Greece’s central bank head urged the country’s government to keep the country in the euro on Tuesday and not waste the “huge sacrifices” its population has made in recent years.
Yannis Stournaras said an agreement between Athens and its creditors from the eurozone and International Monetary Fund to keep the country afloat was “not far away.”
The leaders of Germany, France, the International Monetary Fund, European Commission and European Central Bank agreed late on Monday to work with “real intensity” to clinch an agreement, but questions remain whether Greece’s government will meet the demands being made of it by its lenders.

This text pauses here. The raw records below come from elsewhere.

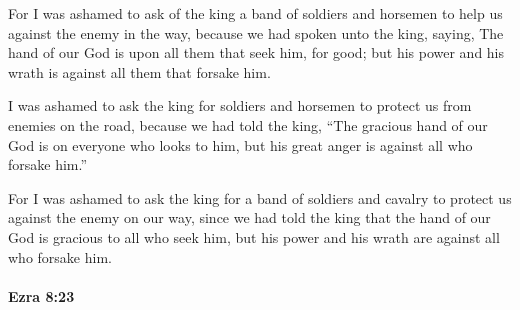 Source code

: 			\begin{versebox}
					\item[BHS] 
					\item[LXX] 
					\item[ASV] For I was ashamed to ask of the king a band of soldiers and horsemen to help us against the enemy in the way, because we had spoken unto the king, saying, The hand of our God is upon all them that seek him, for good; but his power and his wrath is against all them that forsake him.
					\item[NIV] I was ashamed to ask the king for soldiers and horsemen to protect us from enemies on the road, because we had told the king, “The gracious hand of our God is on everyone who looks to him, but his great anger is against all who forsake him.”
					\item[NRSV] For I was ashamed to ask the king for a band of soldiers and cavalry to protect us against the enemy on our way, since we had told the king that the hand of our God is gracious to all who seek him, but his power and his wrath are against all who forsake him.
			\end{versebox}

		\paragraph{Ezra 8:23} %
			\label{EZRA-8-23}

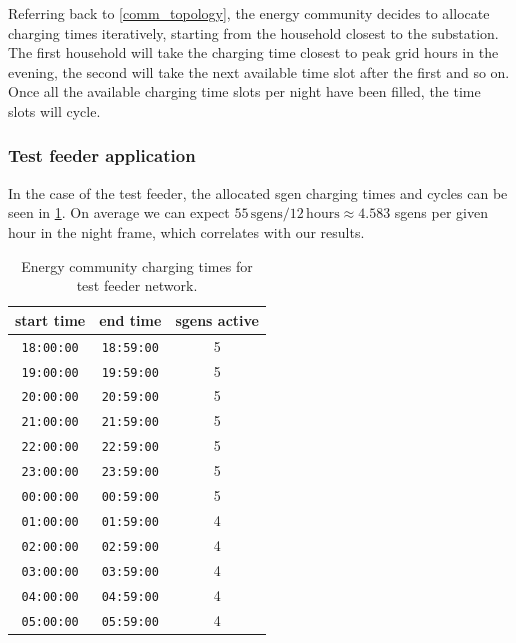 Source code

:\documentclass[a4paper,10pt]{report}
\begin{document}
Referring back to \cref{comm_topology}, the energy community decides to allocate charging times iteratively, starting from the household closest to the substation. The first household will take the charging time closest to peak grid hours in the evening, the second will take the next available time slot after the first and so on. Once all the available charging time slots per night have been filled, the time slots will cycle.



\subsubsection{Test feeder application}
In the case of the test feeder, the allocated sgen charging times and cycles can be seen in \cref{sgen_comm_times}. On average we can expect $55\, \text{sgens} / 12\, \text{hours} \approx 4.583$ sgens per given hour in the night frame, which correlates with our results.

\begin{table}[htpb]
	\centering
	\begin{tabular}{c c c}
		\toprule
		start time & end time & sgens active \\
		\midrule
		\texttt{18:00:00} & \texttt{18:59:00} & 5\\
		\texttt{19:00:00} & \texttt{19:59:00} & 5\\
		\texttt{20:00:00} & \texttt{20:59:00} & 5\\
		\texttt{21:00:00} & \texttt{21:59:00} & 5\\
		\texttt{22:00:00} & \texttt{22:59:00} & 5\\
		\texttt{23:00:00} & \texttt{23:59:00} & 5\\
		\texttt{00:00:00} & \texttt{00:59:00} & 5\\
		\texttt{01:00:00} & \texttt{01:59:00} & 4\\
		\texttt{02:00:00} & \texttt{02:59:00} & 4\\
		\texttt{03:00:00} & \texttt{03:59:00} & 4\\
		\texttt{04:00:00} & \texttt{04:59:00} & 4\\
		\texttt{05:00:00} & \texttt{05:59:00} & 4\\
		\bottomrule
	\end{tabular}
	\caption[Energy community charging times for test feeder network]{Energy community charging times for test feeder network.}
	\label{sgen_comm_times}
\end{table}
\end{document}
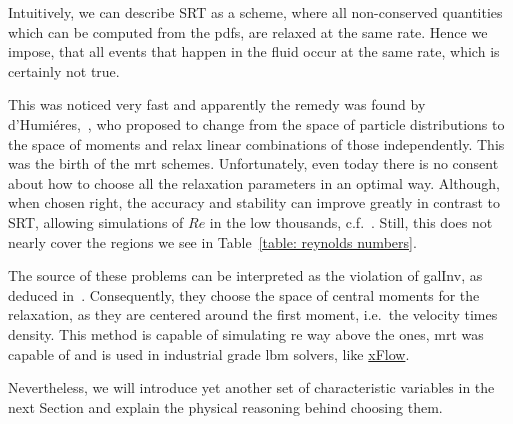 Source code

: Intuitively, we can describe SRT as a scheme, where all non-conserved quantities which can be computed from the \glspl{pdf}, are relaxed at the same rate.
Hence we impose, that all events that happen in the fluid occur at the same rate, which is certainly not true.

This was noticed very fast and apparently the remedy was found by d'Humiéres,~\cite{d1994generalized}, who proposed to change from the space of particle distributions to the space of moments and relax linear combinations of those independently.
This was the birth of the \gls{mrt} schemes.
Unfortunately, even today there is no consent about how to choose all the relaxation parameters in an optimal way.
Although, when chosen right, the accuracy and stability can improve greatly in contrast to SRT, allowing simulations of $Re$ in the low thousands, c.f.~\cite{d2002multiple}. Still, this does not nearly cover the regions we see in Table~\ref{table: reynolds numbers}.

The source of these problems can be interpreted as the violation of \gls{galInv}, as deduced in~\cite{geier2006cascaded}. Consequently, they choose the space of central moments for the relaxation, as they are centered around the first moment, i.e.\ the velocity times density.
This method is capable of simulating \gls{re} way above the ones, \gls{mrt} was capable of and is used in industrial grade \gls{lbm} solvers, like \href{http://www.xflowcfd.com/technology/view/cfd}{xFlow}.

Nevertheless, we will introduce yet another set of characteristic variables in the next Section and explain the physical reasoning behind choosing them.
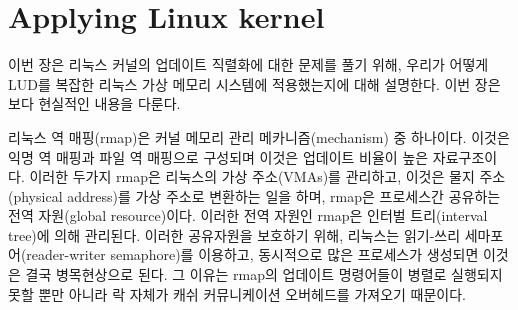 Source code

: \newpage
\section{Applying Linux kernel}
\label{sec:linux}



이번 장은 리눅스 커널의 업데이트 직렬화에 대한 문제를 풀기 위해,
우리가 어떻게 LUD를 복잡한 리눅스 가상 메모리 시스템에 적용했는지에 대해 설명한다.
이번 장은 보다 현실적인 내용을 다룬다.

리눅스 역 매핑(rmap)은 커널 메모리 관리 메카니즘(mechanism) 중 하나이다.
이것은 익명 역 매핑과 파일 역 매핑으로 구성되며 이것은 업데이트 비율이 높은 자료구조이다.
이러한 두가지 rmap은 리눅스의 가상 주소(VMAs)를 관리하고, 이것은 물지 주소(physical address)를 
가상 주소로 변환하는 일을 하며, rmap은 프로세스간 공유하는 전역 자원(global resource)이다.
이러한 전역 자원인 rmap은 인터벌 트리(interval tree)에 의해 관리된다.
이러한 공유자원을 보호하기 위해, 리눅스는 읽기-쓰리 세마포어(reader-writer semaphore)를 이용하고, 
동시적으로 많은 프로세스가 생성되면 이것은 결국 병목현상으로 된다. 
그 이유는 rmap의 업데이트 명령어들이 병렬로 실행되지 못할 뿐만 아니라 락 자체가 캐쉬 
커뮤니케이션 오버헤드를 가져오기 때문이다.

“Nobody has a mandate to take the country out of the euro.. so I am very optimistic that a Grexit will not occur,” Stournaras said during a panel discussion at an event organized by think-tank Chatham House.
He added that recent polls showed that 80 percent of Greeks wanted to stay in the euro zone and 65 percent of those surveyed were willing to make further sacrifices to do so.
“We need a political system which will take responsibility and to respect the sacrifices by the people that have been made up to now,” Stournaras added.
“Decreases of living standards in the order of 35 percent are very unusual for an OECD country so this was a huge sacrifice of the Greek people, to make Greece viable and stay in the euro. So I think the political system should respect this.”
In order for a deal to be clinched though he said both sides needed to find a “fair compromise”.
“I think the main catalyst (for a compromise) is to aim for a more reasonable primary surplus in the future, and in exchange for this more structural changes,” Stournaras said.
“Greece does not need any more tax rises – but there are still many exceptions in Greece both in the tax sphere and in the social security.”
“By eliminating these exceptions, which by the way do not benefit the less privileged people, we can have a compromise. In my view, the compromise is not far away,” he added.